[Dataset entries]
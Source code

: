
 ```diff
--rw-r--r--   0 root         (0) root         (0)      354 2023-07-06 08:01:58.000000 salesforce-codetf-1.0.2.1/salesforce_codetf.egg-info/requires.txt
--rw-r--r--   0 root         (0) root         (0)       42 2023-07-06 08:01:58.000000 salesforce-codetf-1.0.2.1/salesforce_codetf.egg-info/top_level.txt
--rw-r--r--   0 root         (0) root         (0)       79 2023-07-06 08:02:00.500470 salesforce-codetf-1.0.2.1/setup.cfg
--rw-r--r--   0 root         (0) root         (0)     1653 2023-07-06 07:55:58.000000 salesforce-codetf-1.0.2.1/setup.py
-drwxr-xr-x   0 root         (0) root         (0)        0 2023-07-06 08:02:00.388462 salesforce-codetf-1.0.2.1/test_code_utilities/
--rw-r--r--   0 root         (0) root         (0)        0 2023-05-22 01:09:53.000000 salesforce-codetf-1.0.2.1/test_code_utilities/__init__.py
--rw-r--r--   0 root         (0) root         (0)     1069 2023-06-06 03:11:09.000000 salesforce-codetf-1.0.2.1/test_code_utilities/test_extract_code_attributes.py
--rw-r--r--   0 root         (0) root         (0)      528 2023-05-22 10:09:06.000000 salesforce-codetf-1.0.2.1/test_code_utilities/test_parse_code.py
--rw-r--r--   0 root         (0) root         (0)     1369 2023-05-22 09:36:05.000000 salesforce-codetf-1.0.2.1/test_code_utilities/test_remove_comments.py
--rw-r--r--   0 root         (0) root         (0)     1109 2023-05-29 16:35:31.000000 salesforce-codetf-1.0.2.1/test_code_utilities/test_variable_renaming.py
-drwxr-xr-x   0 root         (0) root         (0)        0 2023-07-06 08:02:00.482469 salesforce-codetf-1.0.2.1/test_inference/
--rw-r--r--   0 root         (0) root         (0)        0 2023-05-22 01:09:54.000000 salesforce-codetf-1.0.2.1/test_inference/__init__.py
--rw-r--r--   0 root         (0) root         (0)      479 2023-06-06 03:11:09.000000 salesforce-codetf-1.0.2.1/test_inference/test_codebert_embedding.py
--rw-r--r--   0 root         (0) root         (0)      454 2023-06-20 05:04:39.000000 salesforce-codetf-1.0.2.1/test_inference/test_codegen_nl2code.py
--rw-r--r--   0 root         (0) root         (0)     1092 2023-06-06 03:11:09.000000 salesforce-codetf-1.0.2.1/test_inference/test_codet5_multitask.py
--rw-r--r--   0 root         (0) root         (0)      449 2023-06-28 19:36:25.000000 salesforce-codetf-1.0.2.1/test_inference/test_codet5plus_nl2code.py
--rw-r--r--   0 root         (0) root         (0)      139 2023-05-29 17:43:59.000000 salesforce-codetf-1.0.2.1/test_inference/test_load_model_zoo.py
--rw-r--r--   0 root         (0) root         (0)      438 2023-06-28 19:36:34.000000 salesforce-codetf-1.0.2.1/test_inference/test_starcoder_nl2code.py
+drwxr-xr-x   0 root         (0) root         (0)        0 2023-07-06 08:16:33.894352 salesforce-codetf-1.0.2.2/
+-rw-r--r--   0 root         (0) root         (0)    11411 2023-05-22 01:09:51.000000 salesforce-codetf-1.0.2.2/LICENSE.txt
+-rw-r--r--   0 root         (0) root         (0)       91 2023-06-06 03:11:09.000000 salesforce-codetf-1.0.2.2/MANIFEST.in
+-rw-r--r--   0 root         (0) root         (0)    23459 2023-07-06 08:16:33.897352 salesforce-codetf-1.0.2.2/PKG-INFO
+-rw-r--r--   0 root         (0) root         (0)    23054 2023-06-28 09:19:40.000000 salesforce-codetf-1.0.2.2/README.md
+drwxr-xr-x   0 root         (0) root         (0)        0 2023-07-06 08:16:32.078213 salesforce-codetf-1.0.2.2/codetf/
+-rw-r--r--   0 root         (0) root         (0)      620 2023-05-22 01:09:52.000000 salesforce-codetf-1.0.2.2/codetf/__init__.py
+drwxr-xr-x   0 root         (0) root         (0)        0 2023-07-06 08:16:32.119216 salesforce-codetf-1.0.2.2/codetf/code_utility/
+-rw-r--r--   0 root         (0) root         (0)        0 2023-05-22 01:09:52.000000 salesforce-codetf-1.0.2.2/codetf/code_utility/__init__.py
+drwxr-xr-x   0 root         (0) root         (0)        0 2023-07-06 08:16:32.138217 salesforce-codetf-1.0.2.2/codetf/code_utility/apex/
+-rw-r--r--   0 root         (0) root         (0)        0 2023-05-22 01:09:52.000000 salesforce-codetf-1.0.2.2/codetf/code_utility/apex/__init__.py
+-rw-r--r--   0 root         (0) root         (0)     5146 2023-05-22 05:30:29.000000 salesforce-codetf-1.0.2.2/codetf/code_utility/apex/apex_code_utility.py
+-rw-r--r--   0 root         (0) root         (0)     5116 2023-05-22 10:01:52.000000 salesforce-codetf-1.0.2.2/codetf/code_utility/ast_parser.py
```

WHAT YOU HAVE TO DO: Could you retype every record above exactly as it appears?

EXERCISE SOLUTION:
Source code

:
 ```diff
--rw-r--r--   0 root         (0) root         (0)      354 2023-07-06 08:01:58.000000 salesforce-codetf-1.0.2.1/salesforce_codetf.egg-info/requires.txt
--rw-r--r--   0 root         (0) root         (0)       42 2023-07-06 08:01:58.000000 salesforce-codetf-1.0.2.1/salesforce_codetf.egg-info/top_level.txt
--rw-r--r--   0 root         (0) root         (0)       79 2023-07-06 08:02:00.500470 salesforce-codetf-1.0.2.1/setup.cfg
--rw-r--r--   0 root         (0) root         (0)     1653 2023-07-06 07:55:58.000000 salesforce-codetf-1.0.2.1/setup.py
-drwxr-xr-x   0 root         (0) root         (0)        0 2023-07-06 08:02:00.388462 salesforce-codetf-1.0.2.1/test_code_utilities/
--rw-r--r--   0 root         (0) root         (0)        0 2023-05-22 01:09:53.000000 salesforce-codetf-1.0.2.1/test_code_utilities/__init__.py
--rw-r--r--   0 root         (0) root         (0)     1069 2023-06-06 03:11:09.000000 salesforce-codetf-1.0.2.1/test_code_utilities/test_extract_code_attributes.py
--rw-r--r--   0 root         (0) root         (0)      528 2023-05-22 10:09:06.000000 salesforce-codetf-1.0.2.1/test_code_utilities/test_parse_code.py
--rw-r--r--   0 root         (0) root         (0)     1369 2023-05-22 09:36:05.000000 salesforce-codetf-1.0.2.1/test_code_utilities/test_remove_comments.py
--rw-r--r--   0 root         (0) root         (0)     1109 2023-05-29 16:35:31.000000 salesforce-codetf-1.0.2.1/test_code_utilities/test_variable_renaming.py
-drwxr-xr-x   0 root         (0) root         (0)        0 2023-07-06 08:02:00.482469 salesforce-codetf-1.0.2.1/test_inference/
--rw-r--r--   0 root         (0) root         (0)        0 2023-05-22 01:09:54.000000 salesforce-codetf-1.0.2.1/test_inference/__init__.py
--rw-r--r--   0 root         (0) root         (0)      479 2023-06-06 03:11:09.000000 salesforce-codetf-1.0.2.1/test_inference/test_codebert_embedding.py
--rw-r--r--   0 root         (0) root         (0)      454 2023-06-20 05:04:39.000000 salesforce-codetf-1.0.2.1/test_inference/test_codegen_nl2code.py
--rw-r--r--   0 root         (0) root         (0)     1092 2023-06-06 03:11:09.000000 salesforce-codetf-1.0.2.1/test_inference/test_codet5_multitask.py
--rw-r--r--   0 root         (0) root         (0)      449 2023-06-28 19:36:25.000000 salesforce-codetf-1.0.2.1/test_inference/test_codet5plus_nl2code.py
--rw-r--r--   0 root         (0) root         (0)      139 2023-05-29 17:43:59.000000 salesforce-codetf-1.0.2.1/test_inference/test_load_model_zoo.py
--rw-r--r--   0 root         (0) root         (0)      438 2023-06-28 19:36:34.000000 salesforce-codetf-1.0.2.1/test_inference/test_starcoder_nl2code.py
+drwxr-xr-x   0 root         (0) root         (0)        0 2023-07-06 08:16:33.894352 salesforce-codetf-1.0.2.2/
+-rw-r--r--   0 root         (0) root         (0)    11411 2023-05-22 01:09:51.000000 salesforce-codetf-1.0.2.2/LICENSE.txt
+-rw-r--r--   0 root         (0) root         (0)       91 2023-06-06 03:11:09.000000 salesforce-codetf-1.0.2.2/MANIFEST.in
+-rw-r--r--   0 root         (0) root         (0)    23459 2023-07-06 08:16:33.897352 salesforce-codetf-1.0.2.2/PKG-INFO
+-rw-r--r--   0 root         (0) root         (0)    23054 2023-06-28 09:19:40.000000 salesforce-codetf-1.0.2.2/README.md
+drwxr-xr-x   0 root         (0) root         (0)        0 2023-07-06 08:16:32.078213 salesforce-codetf-1.0.2.2/codetf/
+-rw-r--r--   0 root         (0) root         (0)      620 2023-05-22 01:09:52.000000 salesforce-codetf-1.0.2.2/codetf/__init__.py
+drwxr-xr-x   0 root         (0) root         (0)        0 2023-07-06 08:16:32.119216 salesforce-codetf-1.0.2.2/codetf/code_utility/
+-rw-r--r--   0 root         (0) root         (0)        0 2023-05-22 01:09:52.000000 salesforce-codetf-1.0.2.2/codetf/code_utility/__init__.py
+drwxr-xr-x   0 root         (0) root         (0)        0 2023-07-06 08:16:32.138217 salesforce-codetf-1.0.2.2/codetf/code_utility/apex/
+-rw-r--r--   0 root         (0) root         (0)        0 2023-05-22 01:09:52.000000 salesforce-codetf-1.0.2.2/codetf/code_utility/apex/__init__.py
+-rw-r--r--   0 root         (0) root         (0)     5146 2023-05-22 05:30:29.000000 salesforce-codetf-1.0.2.2/codetf/code_utility/apex/apex_code_utility.py
+-rw-r--r--   0 root         (0) root         (0)     5116 2023-05-22 10:01:52.000000 salesforce-codetf-1.0.2.2/codetf/code_utility/ast_parser.py
```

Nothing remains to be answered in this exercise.